How to complete this task —
In full and word for word, copy the listing; no pictures belong in the copy.

Stored data —
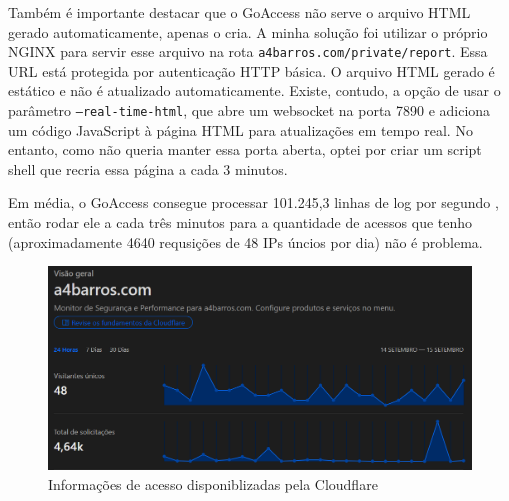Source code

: Também é importante destacar que o GoAccess não serve o arquivo HTML gerado 
automaticamente, apenas o cria. A minha solução foi utilizar o próprio NGINX para 
servir esse arquivo na rota \texttt{a4barros.com/private/report}. Essa URL está 
protegida por autenticação HTTP básica. O arquivo HTML gerado é estático e não é 
atualizado automaticamente. Existe, contudo, a opção de usar o parâmetro 
\texttt{--real-time-html}, que abre um websocket na porta 7890 e adiciona um código 
JavaScript à página HTML para atualizações em tempo real. No entanto, como não 
queria manter essa porta aberta, optei por criar um script shell que recria essa
página a cada 3 minutos.



Em média, o GoAccess consegue processar 101.245,3 linhas de log por segundo 
\cite{goaccess-speed}, então rodar ele a cada três minutos para a quantidade de 
acessos que tenho (aproximadamente 4640 requsições de 48 IPs úncios por dia) não 
é problema.

\begin{figure}[ht]
    \begin{center}
    \includegraphics[width=400pt]{img/cloudflare-stat.png}
    \caption{Informações de acesso disponiblizadas pela Cloudflare}
    \label{fig:cloudflare-stat.png}
    \end{center}
\end{figure}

Task answer —
Source code

: Também é importante destacar que o GoAccess não serve o arquivo HTML gerado 
automaticamente, apenas o cria. A minha solução foi utilizar o próprio NGINX para 
servir esse arquivo na rota \texttt{a4barros.com/private/report}. Essa URL está 
protegida por autenticação HTTP básica. O arquivo HTML gerado é estático e não é 
atualizado automaticamente. Existe, contudo, a opção de usar o parâmetro 
\texttt{--real-time-html}, que abre um websocket na porta 7890 e adiciona um código 
JavaScript à página HTML para atualizações em tempo real. No entanto, como não 
queria manter essa porta aberta, optei por criar um script shell que recria essa
página a cada 3 minutos.



Em média, o GoAccess consegue processar 101.245,3 linhas de log por segundo 
\cite{goaccess-speed}, então rodar ele a cada três minutos para a quantidade de 
acessos que tenho (aproximadamente 4640 requsições de 48 IPs úncios por dia) não 
é problema.

\begin{figure}[ht]
    \begin{center}
    \includegraphics[width=400pt]{img/cloudflare-stat.png}
    \caption{Informações de acesso disponiblizadas pela Cloudflare}
    \label{fig:cloudflare-stat.png}
    \end{center}
\end{figure}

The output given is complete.